• [What the exercise asks] Copy each line of the entries that contains the word "usability".

(Stored data entries)
__________________________________________________

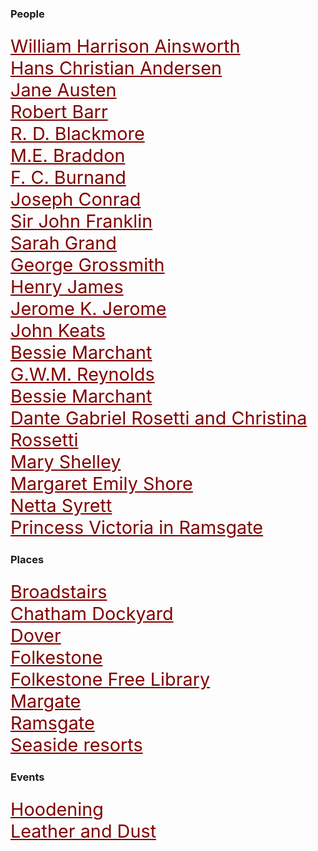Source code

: <style>
    .clearfix::after {content: ""; clear: both; display: table;}
    .thumb {float:left; margin:0 18px 0 6px; width:100%; width:100%; max-width:150px; box-shadow: 0 4px 8px 0 rgba(0, 0, 0, 0.2), 0 6px 20px 0 rgba(0, 0, 0, 0.19); border:1px solid #aaa; margin-bottom: 24px;}
    p {font-size: 1.5rem;}
    a {color: #800000 !important; font-size: 1.2em;}
</style>

<param ve-config title="19th Century Kent">

### People

[William Harrison Ainsworth](19c-ainsworth-biography)  
[Hans Christian Andersen](19c-christian-andersen)   
[Jane Austen](19c-austen-biography)  
[Robert Barr](19c-barr-biography)  
[R. D. Blackmore](19c-blackmore-biography)  
[M.E. Braddon](19c-braddon-biography)   
[F. C. Burnand](19c-burnand-biography)  
[Joseph Conrad](19c-conrad-biography)  
[Sir John Franklin](19c-franklin-biography)  
[Sarah Grand](19c-grand-biography)   
[George Grossmith](19c-grossmith-biography)  
[Henry James](19c-jamesh-hever-castle)  
[Jerome K. Jerome](19c-jerome-biography)   
[John Keats](19c-keats-margate)   
[Bessie Marchant](19c-marchantb-biography)  
[G.W.M. Reynolds](19c-reynoldsgwm-biography)  
[Bessie Marchant](19c-marchantb-biography)  
[Dante Gabriel Rosetti and Christina Rossetti](19c-rossetti-biography)  
[Mary Shelley](19c-shelleym-biography)  
[Margaret Emily Shore](19c-shore-biography)  
[Netta Syrett](19c-netta-syrett-biography)   
[Princess Victoria in Ramsgate](19c-victoria-albion-house)  


### Places

[Broadstairs](/dickens/broadstairs-19th-century)   
[Chatham Dockyard](19c-chatham-dockyard)  
[Dover](/dickens/19c-dover)   
[Folkestone](19c-folkestone)   
[Folkestone Free Library](19c-folkestone-free-library)  
[Margate](/dickens/19c-margate)   
[Ramsgate](/dickens/19c-ramsgate)  
[Seaside resorts](19c-seaside)   

### Events

[Hoodening](19c-hoodening)  
[Leather and Dust](/dickens/19c-leather-and-dust)

<!--stackedit_data:
eyJoaXN0b3J5IjpbMTIzMTk4NTY2MF19
-->
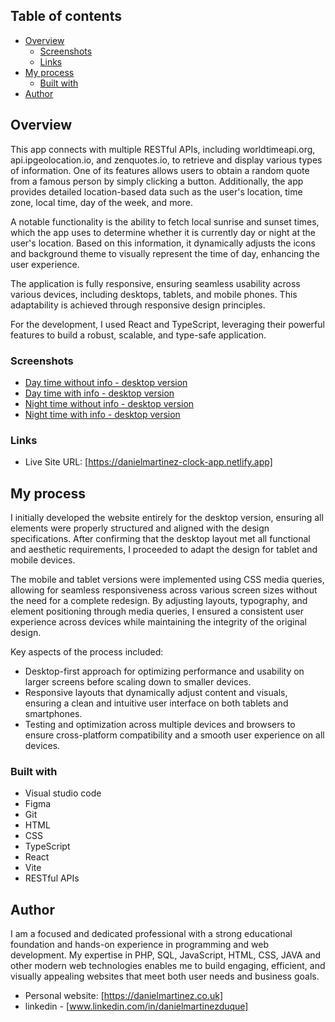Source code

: ## Table of contents

- [Overview](#overview)
  - [Screenshots](#screenshots)
  - [Links](#links)
- [My process](#my-process)
  - [Built with](#built-with)
- [Author](#author)


## Overview

This app connects with multiple RESTful APIs, including worldtimeapi.org, api.ipgeolocation.io, and zenquotes.io, to retrieve and display various types of information. One of its features allows users to obtain a random quote from a famous person by simply clicking a button. Additionally, the app provides detailed location-based data such as the user's location, time zone, local time, day of the week, and more.

A notable functionality is the ability to fetch local sunrise and sunset times, which the app uses to determine whether it is currently day or night at the user's location. Based on this information, it dynamically adjusts the icons and background theme to visually represent the time of day, enhancing the user experience.

The application is fully responsive, ensuring seamless usability across various devices, including desktops, tablets, and mobile phones. This adaptability is achieved through responsive design principles.

For the development, I used React and TypeScript, leveraging their powerful features to build a robust, scalable, and type-safe application. 

### Screenshots

- [Day time without info - desktop version](https://github.com/danielopq/clock-app/blob/main/screenshots/dayNoInfo.jpg)
- [Day time with info - desktop version](https://github.com/danielopq/clock-app/blob/main/screenshots/dayInfo.jpg)
- [Night time without info - desktop version](https://github.com/danielopq/clock-app/blob/main/screenshots/nightNoInfo.jpg)
- [Night time with info - desktop version](https://github.com/danielopq/clock-app/blob/main/screenshots/nightInfo.jpg)


### Links

- Live Site URL: [https://danielmartinez-clock-app.netlify.app]

## My process

I initially developed the website entirely for the desktop version, ensuring all elements were properly structured and aligned with the design specifications. After confirming that the desktop layout met all functional and aesthetic requirements, I proceeded to adapt the design for tablet and mobile devices.

The mobile and tablet versions were implemented using CSS media queries, allowing for seamless responsiveness across various screen sizes without the need for a complete redesign. By adjusting layouts, typography, and element positioning through media queries, I ensured a consistent user experience across devices while maintaining the integrity of the original design.

Key aspects of the process included:

  - Desktop-first approach for optimizing performance and usability on larger screens before scaling down to smaller devices.
  - Responsive layouts that dynamically adjust content and visuals, ensuring a clean and intuitive user interface on both tablets and smartphones.
  - Testing and optimization across multiple devices and browsers to ensure cross-platform compatibility and a smooth user experience on all devices.

### Built with

- Visual studio code
- Figma
- Git
- HTML
- CSS
- TypeScript
- React
- Vite
- RESTful APIs

## Author

I am a focused and dedicated professional with a strong educational foundation and hands-on experience in programming and web development. My expertise in PHP, SQL, JavaScript, HTML, CSS, JAVA and other modern web technologies enables me to build engaging, efficient, and visually appealing websites that meet both user needs and business goals.

- Personal website: [https://danielmartinez.co.uk]
- linkedin - [www.linkedin.com/in/danielmartinezduque]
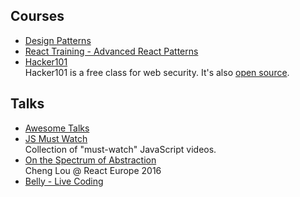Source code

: ## Courses
- [Design Patterns](https://refactoring.guru/design-patterns)
- [React Training - Advanced React Patterns](https://courses.reacttraining.com/p/advanced-react-free)
- [Hacker101](https://www.hacker101.com)  
  Hacker101 is a free class for web security. It's also [open source](https://github.com/Hacker0x01/hacker101).

## Talks
- [Awesome Talks](https://awesometalks.party)
- [JS Must Watch](https://github.com/bolshchikov/js-must-watch)  
  Collection of "must-watch" JavaScript videos.
- [On the Spectrum of Abstraction](https://www.youtube.com/watch?v=mVVNJKv9esE)  
  Cheng Lou @ React Europe 2016
- [Belly - Live Coding](https://belly.io/programming)
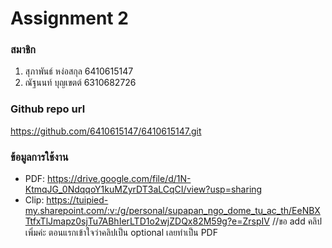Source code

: # Assignment 2

### สมาชิก
1. สุภาพันธ์ หง่อสกุล 6410615147
2. ณัฐนนท์ บุญเขตต์ 6310682726

### Github repo url
https://github.com/6410615147/6410615147.git

### ข้อมูลการใช้งาน
- PDF: https://drive.google.com/file/d/1N-KtmqJG_0NdqqoY1kuMZyrDT3aLCqCI/view?usp=sharing
- Clip: https://tuipied-my.sharepoint.com/:v:/g/personal/supapan_ngo_dome_tu_ac_th/EeNBXTtfxTlJmapz0sjTu7ABhIerLTD1o2wjZDQx82M59g?e=ZrspIV
//ขอ add คลิปเพิ่มค่ะ ตอนแรกเข้าใจว่าคลิปเป็น optional เลยทำเป็น PDF
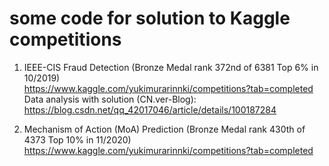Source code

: # some code for solution to Kaggle competitions
1. IEEE-CIS Fraud Detection (Bronze Medal rank 372nd of 6381 Top 6% in 10/2019)  
https://www.kaggle.com/yukimurarinnki/competitions?tab=completed  
Data analysis with solution (CN.ver-Blog):  
https://blog.csdn.net/qq_42017046/article/details/100187284

2. Mechanism of Action (MoA) Prediction (Bronze Medal rank 430th of 4373 Top 10% in 11/2020)  
https://www.kaggle.com/yukimurarinnki/competitions?tab=completed
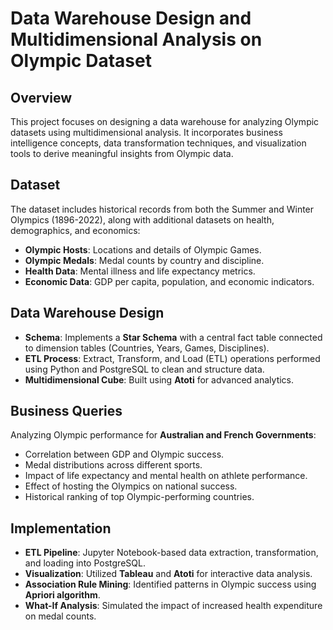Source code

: # Data Warehouse Design and Multidimensional Analysis on Olympic Dataset

## Overview
This project focuses on designing a data warehouse for analyzing Olympic datasets using multidimensional analysis. It incorporates business intelligence concepts, data transformation techniques, and visualization tools to derive meaningful insights from Olympic data.

## Dataset
The dataset includes historical records from both the Summer and Winter Olympics (1896-2022), along with additional datasets on health, demographics, and economics:
- **Olympic Hosts**: Locations and details of Olympic Games.
- **Olympic Medals**: Medal counts by country and discipline.
- **Health Data**: Mental illness and life expectancy metrics.
- **Economic Data**: GDP per capita, population, and economic indicators.

## Data Warehouse Design
- **Schema**: Implements a **Star Schema** with a central fact table connected to dimension tables (Countries, Years, Games, Disciplines).
- **ETL Process**: Extract, Transform, and Load (ETL) operations performed using Python and PostgreSQL to clean and structure data.
- **Multidimensional Cube**: Built using **Atoti** for advanced analytics.

## Business Queries
Analyzing Olympic performance for **Australian and French Governments**:
- Correlation between GDP and Olympic success.
- Medal distributions across different sports.
- Impact of life expectancy and mental health on athlete performance.
- Effect of hosting the Olympics on national success.
- Historical ranking of top Olympic-performing countries.

## Implementation
- **ETL Pipeline**: Jupyter Notebook-based data extraction, transformation, and loading into PostgreSQL.
- **Visualization**: Utilized **Tableau** and **Atoti** for interactive data analysis.
- **Association Rule Mining**: Identified patterns in Olympic success using **Apriori algorithm**.
- **What-If Analysis**: Simulated the impact of increased health expenditure on medal counts.

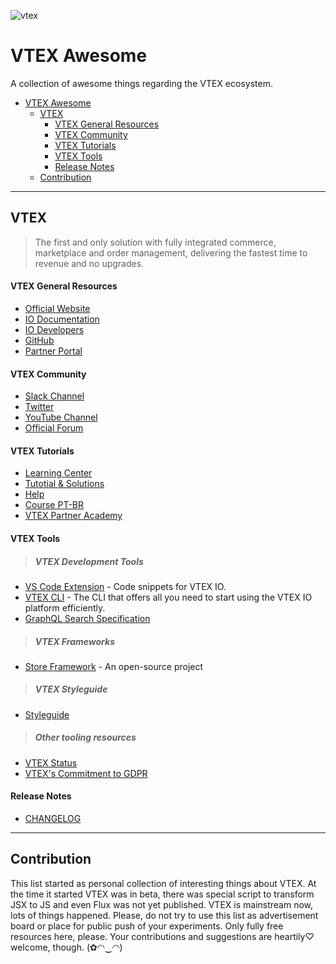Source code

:![vtex](https://vtex.com/wp-content/uploads/2020/09/IDC-MarketScape-2020-press-release-cover-1.png)

# VTEX Awesome  

A collection of awesome things regarding the VTEX ecosystem.

- [VTEX Awesome](#vtex-awesome)
  - [VTEX](#vtex)
      - [VTEX General Resources](#vtex-general-resources)
      - [VTEX Community](#vtex-community)
      - [VTEX Tutorials](#vtex-tutorials)
      - [VTEX Tools](#vtex-tools)
      - [Release Notes](#release-notes)
  - [Contribution](#contribution)

---

## VTEX

> The first and only solution with fully integrated commerce, marketplace and order management, delivering the fastest time to revenue and no upgrades. 

#### VTEX General Resources

- [Official Website](https://vtex.com/)
- [IO Documentation](https://vtex.io/docs/home)
- [IO Developers](https://developers.vtex.com/)
- [GitHub](https://github.com/VTEX)
- [Partner Portal](https://partnerportal.vtex.com/)

#### VTEX Community

- [Slack Channel](http://vtexpartner.slack.com/)
- [Twitter](https://twitter.com/vtexonline)
- [YouTube Channel](https://www.youtube.com/user/VTEXTV)
- [Official Forum](https://community-beta.vtex.com/)

#### VTEX Tutorials

- [Learning Center](https://learn.vtex.com/)
- [Tutotial & Solutions](https://help.vtex.com/tutorial/)
- [Help](https://help.vtex.com/tracks)
- [Course PT-BR](https://www.udemy.com/course/vtex-um-guia-completo-sobre-a-plataforma/)
- [VTEX Partner Academy](https://www.educamaisead.com.br/ead/vtex/)

#### VTEX Tools

> ##### VTEX Development Tools

- [VS Code Extension](https://marketplace.visualstudio.com/items?itemName=jchemello.vtex-io-snippets) - Code snippets for VTEX IO.
- [VTEX CLI](https://github.com/vtex/toolbelt#readme) - The CLI that offers all you need to start using the VTEX IO platform efficiently.
- [GraphQL Search Specification](https://developers.vtex.com/vtex-rest-api/docs/external-search-provider-specification)

> ##### VTEX Frameworks

- [Store Framework](https://developers.vtex.com/vtex-developer-docs/docs/what-is-store-framework) - An open-source project

> ##### VTEX Styleguide

- [Styleguide](https://styleguide.vtex.com/)

> ##### Other tooling resources

- [VTEX Status](https://status.vtex.com/)
- [VTEX's Commitment to GDPR](https://compliance.vtex.com/gdpr/)

#### Release Notes

- [CHANGELOG](https://developers.vtex.com/vtex-developer-docs/changelog)

---

## Contribution

This list started as personal collection of interesting things about VTEX. At the time it started VTEX was in beta, there was special script to transform JSX to JS and even Flux was not yet published. VTEX is mainstream now, lots of things happened. Please, do not try to use this list as advertisement board or place for public push of your experiments. Only fully free resources here, please. Your contributions and suggestions are heartily♡ welcome, though. (✿◠‿◠)

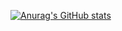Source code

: [![Anurag's GitHub stats](https://github-readme-stats.vercel.app/api?username=andouuu&show_icons=true&theme=synthwave)](https://github.com/anuraghazra/github-readme-stats)


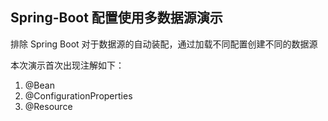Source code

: ## Spring-Boot 配置使用多数据源演示

排除 Spring Boot 对于数据源的自动装配，通过加载不同配置创建不同的数据源

本次演示首次出现注解如下：

1.  @Bean
2.  @ConfigurationProperties
3.  @Resource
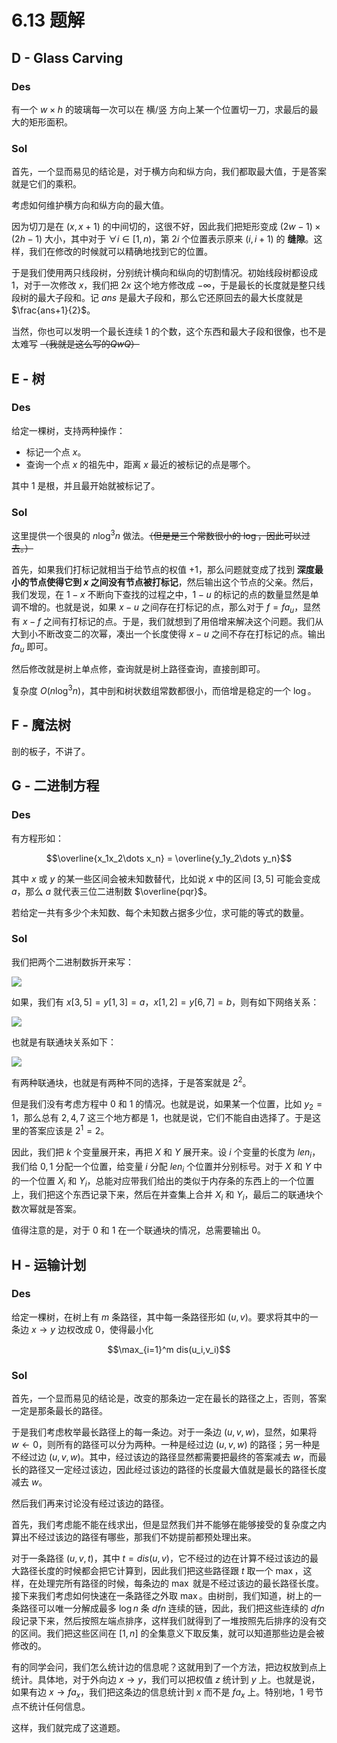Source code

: # 6.13 题解

## D - Glass Carving

### Des

有一个 $w\times h$ 的玻璃每一次可以在 横/竖 方向上某一个位置切一刀，求最后的最大的矩形面积。

### Sol

首先，一个显而易见的结论是，对于横方向和纵方向，我们都取最大值，于是答案就是它们的乘积。

考虑如何维护横方向和纵方向的最大值。

因为切刀是在 $(x,x+1)$ 的中间切的，这很不好，因此我们把矩形变成 $(2w-1)\times(2h-1)$ 大小，其中对于 $\forall i \in [1,n)$，第 $2i$ 个位置表示原来 $(i,i+1)$ 的 **缝隙**。这样，我们在修改的时候就可以精确地找到它的位置。

于是我们使用两只线段树，分别统计横向和纵向的切割情况。初始线段树都设成 $1$，对于一次修改 $x$，我们把 $2x$ 这个地方修改成 $-\infty$，于是最长的长度就是整只线段树的最大子段和。记 $ans$ 是最大子段和，那么它还原回去的最大长度就是 $\frac{ans+1}{2}$。

当然，你也可以发明一个最长连续 $1$ 的个数，这个东西和最大子段和很像，也不是太难写 ~~（我就是这么写的$QwQ$）~~

## E - 树

### Des

给定一棵树，支持两种操作：

- 标记一个点 $x$。
- 查询一个点 $x$ 的祖先中，距离 $x$ 最近的被标记的点是哪个。

其中 $1$ 是根，并且最开始就被标记了。

### Sol

这里提供一个很臭的 $n\log^3 n$ 做法。~~（但是是三个常数很小的 $\log$，因此可以过去。）~~

首先，如果我们打标记就相当于给节点的权值 $+1$，那么问题就变成了找到 **深度最小的节点使得它到 $x$ 之间没有节点被打标记**，然后输出这个节点的父亲。然后，我们发现，在 $1-x$ 不断向下查找的过程之中，$1-u$ 的标记的点的数量显然是单调不增的。也就是说，如果 $x-u$ 之间存在打标记的点，那么对于 $f = fa_u$，显然有 $x-f$ 之间有打标记的点。于是，我们就想到了用倍增来解决这个问题。我们从大到小不断改变二的次幂，凑出一个长度使得 $x-u$ 之间不存在打标记的点。输出 $fa_u$ 即可。

然后修改就是树上单点修，查询就是树上路径查询，直接剖即可。

复杂度 $O(n\log ^3 n)$，其中剖和树状数组常数都很小，而倍增是稳定的一个 $\log$。

## F - 魔法树

剖的板子，不讲了。

## G - 二进制方程

### Des

有方程形如：

$$\overline{x_1x_2\dots x_n} = \overline{y_1y_2\dots y_n}$$

其中 $x$ 或 $y$ 的某一些区间会被未知数替代，比如说 $x$ 中的区间 $[3,5]$ 可能会变成 $a$，那么 $a$ 就代表三位二进制数 $\overline{pqr}$。

若给定一共有多少个未知数、每个未知数占据多少位，求可能的等式的数量。

### Sol

我们把两个二进制数拆开来写：

![](https://cdn.luogu.com.cn/upload/image_hosting/v667ymag.png)

如果，我们有 $x[3,5] = y[1,3] = a$，$x[1,2]=y[6,7]=b$，则有如下网络关系：

![](https://cdn.luogu.com.cn/upload/image_hosting/b017u21j.png)

也就是有联通块关系如下：

![](https://cdn.luogu.com.cn/upload/image_hosting/yywb8mk0.png)

有两种联通块，也就是有两种不同的选择，于是答案就是 $2^2$。

但是我们没有考虑方程中 $0$ 和 $1$ 的情况。也就是说，如果某一个位置，比如 $y_2=1$，那么总有 $2,4,7$ 这三个地方都是 $1$，也就是说，它们不能自由选择了。于是这里的答案应该是 $2^1=2$。

因此，我们把 $k$ 个变量展开来，再把 $X$ 和 $Y$ 展开来。设 $i$ 个变量的长度为 $len_i$，我们给 $0,1$ 分配一个位置，给变量 $i$ 分配 $len_i$ 个位置并分别标号。对于 $X$ 和 $Y$ 中的一个位置 $X_i$ 和 $Y_i$，总能对应带我们给出的类似于内存条的东西上的一个位置上，我们把这个东西记录下来，然后在并查集上合并 $X_i$ 和 $Y_i$，最后二的联通块个数次幂就是答案。

值得注意的是，对于 $0$ 和 $1$ 在一个联通块的情况，总需要输出 $0$。

## H - 运输计划

### Des

给定一棵树，在树上有 $m$ 条路径，其中每一条路径形如 $(u,v)$。要求将其中的一条边 $x\to y$ 边权改成 $0$，使得最小化

$$\max_{i=1}^m dis(u_i,v_i)$$

### Sol

首先，一个显而易见的结论是，改变的那条边一定在最长的路径之上，否则，答案一定是那条最长的路径。

于是我们考虑枚举最长路径上的每一条边。对于一条边 $(u,v,w)$，显然，如果将 $w\leftarrow 0$，则所有的路径可以分为两种。一种是经过边 $(u,v,w)$ 的路径；另一种是不经过边 $(u,v,w)$。其中，经过该边的路径显然都需要把最终的答案减去 $w$，而最长的路径又一定经过该边，因此经过该边的路径的长度最大值就是最长的路径长度减去 $w$。

然后我们再来讨论没有经过该边的路径。

首先，我们考虑能不能在线求出，但是显然我们并不能够在能够接受的复杂度之内算出不经过该边的路径有哪些，那我们不妨提前都预处理出来。

对于一条路径 $(u,v,t)$，其中 $t = dis(u,v)$，它不经过的边在计算不经过该边的最大路径长度的时候都会把它计算到，因此我们把这些路径跟 $t$ 取一个 $\max$，这样，在处理完所有路径的时候，每条边的 $\max$ 就是不经过该边的最长路径长度。接下来我们考虑如何快速在一条路径之外取 $\max$。由树剖，我们知道，树上的一条路径可以唯一分解成最多 $\log n$ 条 $dfn$ 连续的链，因此，我们把这些连续的 $dfn$ 段记录下来，然后按照左端点排序，这样我们就得到了一堆按照先后排序的没有交的区间。我们把这些区间在 $[1,n]$ 的全集意义下取反集，就可以知道那些边是会被修改的。

有的同学会问，我们怎么统计边的信息呢？这就用到了一个方法，把边权放到点上统计。具体地，对于外向边 $x\to y$，我们可以把权值 $z$ 统计到 $y$ 上。也就是说，如果有边 $x\to fa_x$，我们把这条边的信息统计到 $x$ 而不是 $fa_x$ 上。特别地，$1$ 号节点不统计任何信息。

这样，我们就完成了这道题。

__________________________________________________

• [Answer box]
The application is fully responsive, ensuring seamless usability across various devices, including desktops, tablets, and mobile phones. This adaptability is achieved through responsive design principles.
  - Desktop-first approach for optimizing performance and usability on larger screens before scaling down to smaller devices.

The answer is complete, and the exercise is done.